In case anyone wants some perspective on how utterly random triggers can be. I haven’t lived in a house with a garage door in four-ish years. Right now at this moment, I honestly can’t recall what they sound like, except something metallic moving and rather clanky.

There was one on tv. I wasn’t even paying attention to it, I had my headphones on and was actively trying to tune the show out. My ears picked up on the sound of the garage door, and a jolt of adrenaline shot through my body as I grabbed my laptop and moved to get out of my seat and run to my room.

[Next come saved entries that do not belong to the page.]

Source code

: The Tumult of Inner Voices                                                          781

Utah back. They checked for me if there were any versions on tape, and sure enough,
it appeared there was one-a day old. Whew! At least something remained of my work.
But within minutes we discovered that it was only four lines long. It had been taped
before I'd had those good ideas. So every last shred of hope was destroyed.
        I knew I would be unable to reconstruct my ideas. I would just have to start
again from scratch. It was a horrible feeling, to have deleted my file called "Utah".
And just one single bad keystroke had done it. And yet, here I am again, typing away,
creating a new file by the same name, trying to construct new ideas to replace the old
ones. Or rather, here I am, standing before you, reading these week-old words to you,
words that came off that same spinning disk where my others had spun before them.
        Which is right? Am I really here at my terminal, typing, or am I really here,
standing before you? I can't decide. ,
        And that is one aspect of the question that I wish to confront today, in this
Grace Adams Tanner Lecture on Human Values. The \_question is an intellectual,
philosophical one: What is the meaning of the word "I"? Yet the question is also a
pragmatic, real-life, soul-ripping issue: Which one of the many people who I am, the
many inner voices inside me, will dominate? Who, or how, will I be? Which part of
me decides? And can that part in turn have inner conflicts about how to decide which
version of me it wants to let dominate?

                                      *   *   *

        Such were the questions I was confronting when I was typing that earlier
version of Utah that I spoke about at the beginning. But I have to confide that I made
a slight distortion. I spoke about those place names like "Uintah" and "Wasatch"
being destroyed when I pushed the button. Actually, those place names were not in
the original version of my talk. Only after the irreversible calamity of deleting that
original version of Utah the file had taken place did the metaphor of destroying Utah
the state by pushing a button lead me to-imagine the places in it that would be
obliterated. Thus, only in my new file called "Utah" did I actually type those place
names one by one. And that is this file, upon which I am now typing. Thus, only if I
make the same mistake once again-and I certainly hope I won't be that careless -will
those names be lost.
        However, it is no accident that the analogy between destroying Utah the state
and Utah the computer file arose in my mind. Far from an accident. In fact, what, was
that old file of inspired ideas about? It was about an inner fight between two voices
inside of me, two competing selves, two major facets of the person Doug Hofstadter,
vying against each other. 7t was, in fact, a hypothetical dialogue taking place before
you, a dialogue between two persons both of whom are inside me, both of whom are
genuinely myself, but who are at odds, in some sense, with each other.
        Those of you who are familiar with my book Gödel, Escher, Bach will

I realized what happened after about two seconds.

The sound is gone from my ears, but my heart is still racing and I’m waiting for the door to the house to open, to hear the jingling of my mother’s keys and her footsteps moving through the house. My muscles are still tense and I’m fighting the urge to run to my room and stick a board in front of the door.

For years, the sound of a garage door was my warning to pack up what I was doing quickly and retreat to my room if I was out of it.

I can’t remember the sound of the garage door right now, but I can’t tell my brain to stop trying to react to it.

This can be reblogged, if anyone was wondering. I wrote up this post with the intention that hopefully people who read it and didn’t really get triggers would understand a bit.

Another thing: my sister was watching a tv show, and an actor with the same voice pitch as my dad’s came onscreen. I heard the voice and froze, choking on my own breath while mentally checking everything on my phone and in my room, making sure that none of my possessions were going to be taken because I had done something “wrong.” My dad was on a business trip in India.

Literally I once almost cried walking into my job at a craft store because they had orange streamers out. It reminded me of Halloween and that holiday has traumatic associations for me. Crying over a streamer seems completely silly without context, but you never really know what it may make another person think about.

I almost burst into tears at work one morning because someone was eating toast and the smell reminded me of being in hospital, where they would always come around and ask us what we wanted for breakfast and we’d have toast. Mine was with strawberry jam. I can’t stomach the thought of strawberry jam now just thinkng about it, but the toast smell trigger doesn’t make much sense because I have eaten it at home plenty of times since being in hospital. Maybe it’s just because it was in a public/unexpected place.

But yes, I have gotten upset over toast. And also the beeping sound a printer was making because it sounded like hospital machinery. I so wanted to go over there and smash the thing to make it stop.